Vendors won't hesitate to tell you how beautifully parity-based RAID (RAID-5, RAID-6, RAID-4, etc.) works in their storage subsystems, making it almost unnecessary to use any type of striped/mirrored RAID protection. Users may see it as a way of getting a lot more usable storage out of the subsystem but, as the old adage warns, "Nothing in life is free." The same principle applies to storage: What you get back in usable storage, you pay for with processing power. One of the most common problems I encounter during storage assessments is a lack of attention to matching the workload profile of the application to how storage is provisioned in the array. This is often driven by sheer economics but, even when it isn't, bad storage practices can simply result in a poorly balanced system that shows signs of stress. Stress is the asymmetrical impact on various components in the array, such as cache, front-end ports, back-end disk directors and the backplane.
RAID and writes
RAID is still one of the most revolutionary storage technologies, providing the ability to take a bunch of disks and virtualize them into looking like a single entity. How that entity functions is transparent to the host operating system; whether the entity is RAID-5 (distributed parity) or RAID-10 (mirrored and striped with no parity) makes no difference to how the host reads and writes from this LUN.
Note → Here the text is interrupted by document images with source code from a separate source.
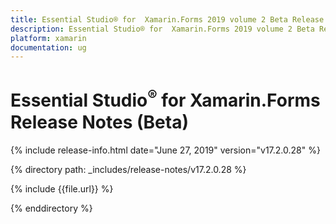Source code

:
 ```yaml
---
title: Essential Studio® for  Xamarin.Forms 2019 volume 2 Beta Release Notes  
description: Essential Studio® for  Xamarin.Forms 2019 volume 2 Beta Release Notes  
platform: xamarin
documentation: ug
---
```


# Essential Studio<sup>®</sup> for  Xamarin.Forms  Release Notes (Beta) 

{% include release-info.html date="June 27, 2019"  version="v17.2.0.28" %} 


{% directory path: _includes/release-notes/v17.2.0.28 %}

{% include {{file.url}} %}

{% enddirectory %}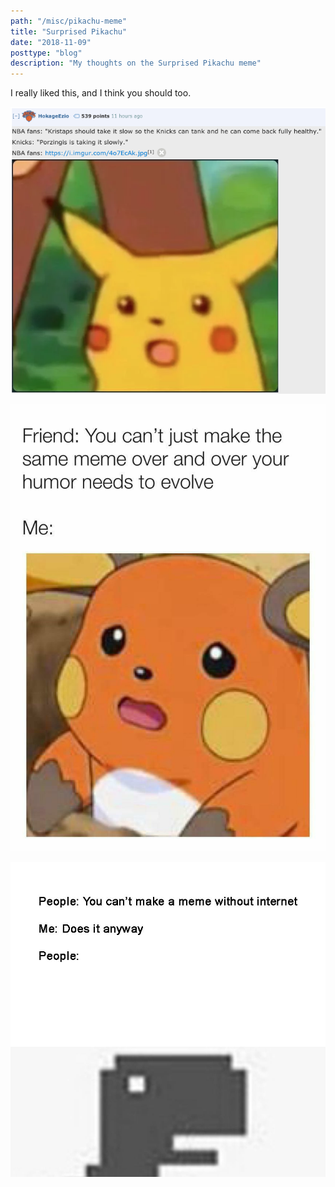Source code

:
 ```yaml
---
path: "/misc/pikachu-meme"
title: "Surprised Pikachu"
date: "2018-11-09"
posttype: "blog"
description: "My thoughts on the Surprised Pikachu meme"
---
```


I really liked this, and I think you should too.

![Surprised Pikachu meme](./meme.png "Surprised Pikachu meme")

![Surprised Raichu meme](./raichu.jpg "Surprised Raichu meme")

![Surprised dino meme](./dino.jpg "Surprised dino meme")
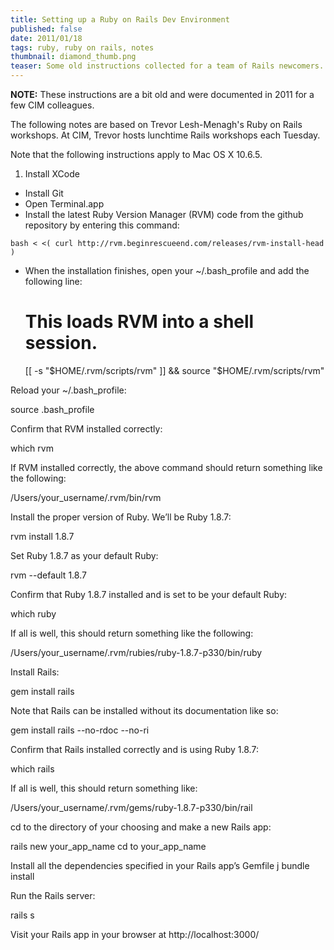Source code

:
 ```yaml
---
title: Setting up a Ruby on Rails Dev Environment
published: false
date: 2011/01/18
tags: ruby, ruby on rails, notes
thumbnail: diamond_thumb.png
teaser: Some old instructions collected for a team of Rails newcomers.
---
```


<b>NOTE:</b> These instructions are a bit old and were documented in 2011 for a few CIM colleagues.

The following notes are based on Trevor Lesh-Menagh's Ruby on Rails workshops. At CIM, Trevor hosts lunchtime Rails workshops each Tuesday.

Note that the following instructions apply to Mac OS X 10.6.5.

1. Install XCode
+ Install Git
+ Open Terminal.app
+ Install the latest Ruby Version Manager (RVM) code from the github repository by entering this command:
```
bash < <( curl http://rvm.beginrescueend.com/releases/rvm-install-head ) 
```
+ When the installation finishes, open your ~/.bash_profile and add the following line:
   # This loads RVM into a shell session.
  [[ -s "$HOME/.rvm/scripts/rvm" ]] && source "$HOME/.rvm/scripts/rvm" 

Reload your ~/.bash_profile:

   source .bash_profile

Confirm that RVM installed correctly:

   which rvm

If RVM installed correctly, the above command should return something like the following:

   /Users/your_username/.rvm/bin/rvm

Install the proper version of Ruby. We’ll be Ruby 1.8.7:

   rvm install 1.8.7

Set Ruby 1.8.7 as your default Ruby:

   rvm --default 1.8.7

Confirm that Ruby 1.8.7 installed and is set to be your default Ruby:

   which ruby

If all is well, this should return something like the following:

   /Users/your_username/.rvm/rubies/ruby-1.8.7-p330/bin/ruby 

Install Rails:

   gem install rails

Note that Rails can be installed without its documentation like so:

   gem install rails --no-rdoc --no-ri

Confirm that Rails installed correctly and is using Ruby 1.8.7:

   which rails

If all is well, this should return something like:

   /Users/your_username/.rvm/gems/ruby-1.8.7-p330/bin/rail

cd to the directory of your choosing and make a new Rails app:

   rails new your_app_name
   cd to your_app_name

Install all the dependencies specified in your Rails app’s Gemfile
j
   bundle install

Run the Rails server:

   rails s

Visit your Rails app in your browser at http://localhost:3000/
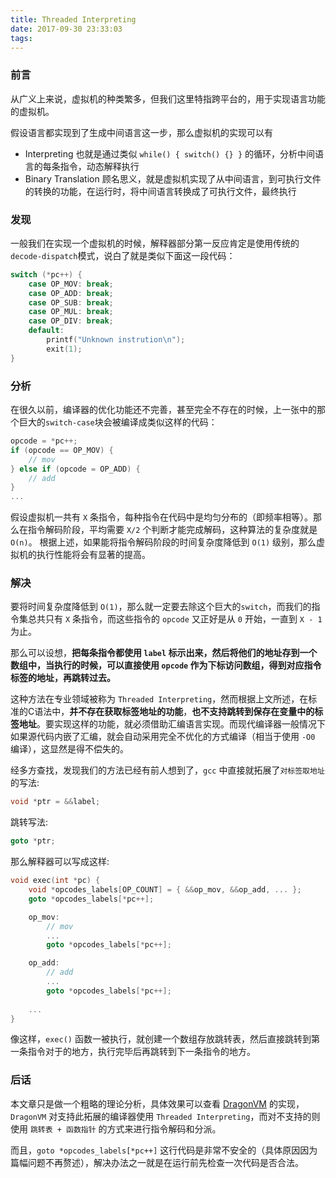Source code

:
 ```yaml
---
title: Threaded Interpreting
date: 2017-09-30 23:33:03
tags:
---
```


### 前言
从广义上来说，虚拟机的种类繁多，但我们这里特指跨平台的，用于实现语言功能的虚拟机。

假设语言都实现到了生成中间语言这一步，那么虚拟机的实现可以有
* Interpreting
  也就是通过类似 `while() { switch() {} }` 的循环，分析中间语言的每条指令，动态解释执行  
* Binary Translation
  顾名思义，就是虚拟机实现了从中间语言，到可执行文件的转换的功能，在运行时，将中间语言转换成了可执行文件，最终执行

<!--more-->

### 发现
一般我们在实现一个虚拟机的时候，解释器部分第一反应肯定是使用传统的`decode-dispatch`模式，说白了就是类似下面这一段代码：
```c++
switch (*pc++) {
    case OP_MOV: break;
    case OP_ADD: break;
    case OP_SUB: break;
    case OP_MUL: break;
    case OP_DIV: break;
    default:
        printf("Unknown instrution\n");
        exit(1);
}
```

### 分析
在很久以前，编译器的优化功能还不完善，甚至完全不存在的时候，上一张中的那个巨大的`switch-case`块会被编译成类似这样的代码：
```c++
opcode = *pc++;
if (opcode == OP_MOV) { 
    // mov
} else if (opcode = OP_ADD) {
    // add
}
...
```
假设虚拟机一共有 `X` 条指令，每种指令在代码中是均匀分布的（即频率相等）。那么在指令解码阶段，平均需要 `X/2` 个判断才能完成解码，这种算法的复杂度就是 `O(n)`。
根据上述，如果能将指令解码阶段的时间复杂度降低到 `O(1)` 级别，那么虚拟机的执行性能将会有显著的提高。

### 解决
要将时间复杂度降低到 `O(1)`，那么就一定要去除这个巨大的`switch`，而我们的指令集总共只有 `X` 条指令，而这些指令的 `opcode` 又正好是从 `0` 开始，一直到 `X - 1`为止。

那么可以设想，**把每条指令都使用 `label` 标示出来，然后将他们的地址存到一个数组中，当执行的时候，可以直接使用 `opcode` 作为下标访问数组，得到对应指令标签的地址，再跳转过去。**

这种方法在专业领域被称为 `Threaded Interpreting`，然而根据上文所述，在标准的C语法中，**并不存在获取标签地址的功能**，**也不支持跳转到保存在变量中的标签地址**。要实现这样的功能，就必须借助汇编语言实现。而现代编译器一般情况下如果源代码内嵌了汇编，就会自动采用完全不优化的方式编译（相当于使用 `-O0` 编译），这显然是得不偿失的。 

经多方查找，发现我们的方法已经有前人想到了，`gcc` 中直接就拓展了`对标签取地址`的写法:
```c++
void *ptr = &&label;
```
跳转写法:
```c++
goto *ptr;
```

那么解释器可以写成这样:
```c++
void exec(int *pc) {
    void *opcodes_labels[OP_COUNT] = { &&op_mov, &&op_add, ... };
    goto *opcodes_labels[*pc++];

    op_mov:
        // mov
        ...
        goto *opcodes_labels[*pc++];

    op_add:
        // add
        ...
        goto *opcodes_labels[*pc++];
        
    ...
}
```
像这样，`exec()` 函数一被执行，就创建一个数组存放跳转表，然后直接跳转到第一条指令对于的地方，执行完毕后再跳转到下一条指令的地方。

### 后话
本文章只是做一个粗略的理论分析，具体效果可以查看 [DragonVM](https://github.com/CovariantStudio/dragon-vm) 的实现，`DragonVM` 对支持此拓展的编译器使用 `Threaded Interpreting`，而对不支持的则使用 `跳转表 + 函数指针` 的方式来进行指令解码和分派。

而且，`goto *opcodes_labels[*pc++]` 这行代码是非常不安全的（具体原因因为篇幅问题不再赘述），解决办法之一就是在运行前先检查一次代码是否合法。

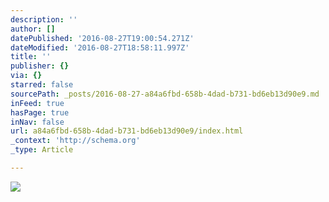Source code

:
 ```yaml
---
description: ''
author: []
datePublished: '2016-08-27T19:00:54.271Z'
dateModified: '2016-08-27T18:58:11.997Z'
title: ''
publisher: {}
via: {}
starred: false
sourcePath: _posts/2016-08-27-a84a6fbd-658b-4dad-b731-bd6eb13d90e9.md
inFeed: true
hasPage: true
inNav: false
url: a84a6fbd-658b-4dad-b731-bd6eb13d90e9/index.html
_context: 'http://schema.org'
_type: Article

---
```

![](https://the-grid-user-content.s3-us-west-2.amazonaws.com/bd32f2b2-178b-458c-a005-80b1d627c90d.jpg)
However, the combination of reads and writes on the host makes all the difference in how the array is affected. Add a few hundred of those reads and writes, and you'll see the effects on the array. To a large extent, an array is capable of absorbing such massive reads and writes in its cache because it's tuned for the purpose of maximizing read and writes from hosts. But if the amount of data arriving on the front end (from the host) can't be passed at the same or higher pace to the back end (the disks), you begin to see a backlog in cache. For writes, this backlog is known as "write pending" and is the extra buffered writes waiting to be written to disk. A high write-pending ratio is unhealthy and can often lead to other problems, such as high I/O wait times on the host and, in extreme cases, the array may stop accepting writes.
Under normal operating conditions, every array will have a write-pending backlog. That's because even with the fastest disk, solid-state memory is still faster. But like a pipe that allows water to flow without any obstruction, pending writes in cache need to be written to disk at a steady pace--ideally, at the rate they come in. Meanwhile, the host is happily chugging along, assuming it has completed its writes. It's the array that has to ensure that the writes are committed to disk in the fastest time possible. If it loses the writes for whatever reason (power loss, failed controller, etc.), the writes are gone. What remains is in an inconsistent state. Vendors will tell you that the chances of this occurring are rare, but it's not unheard of.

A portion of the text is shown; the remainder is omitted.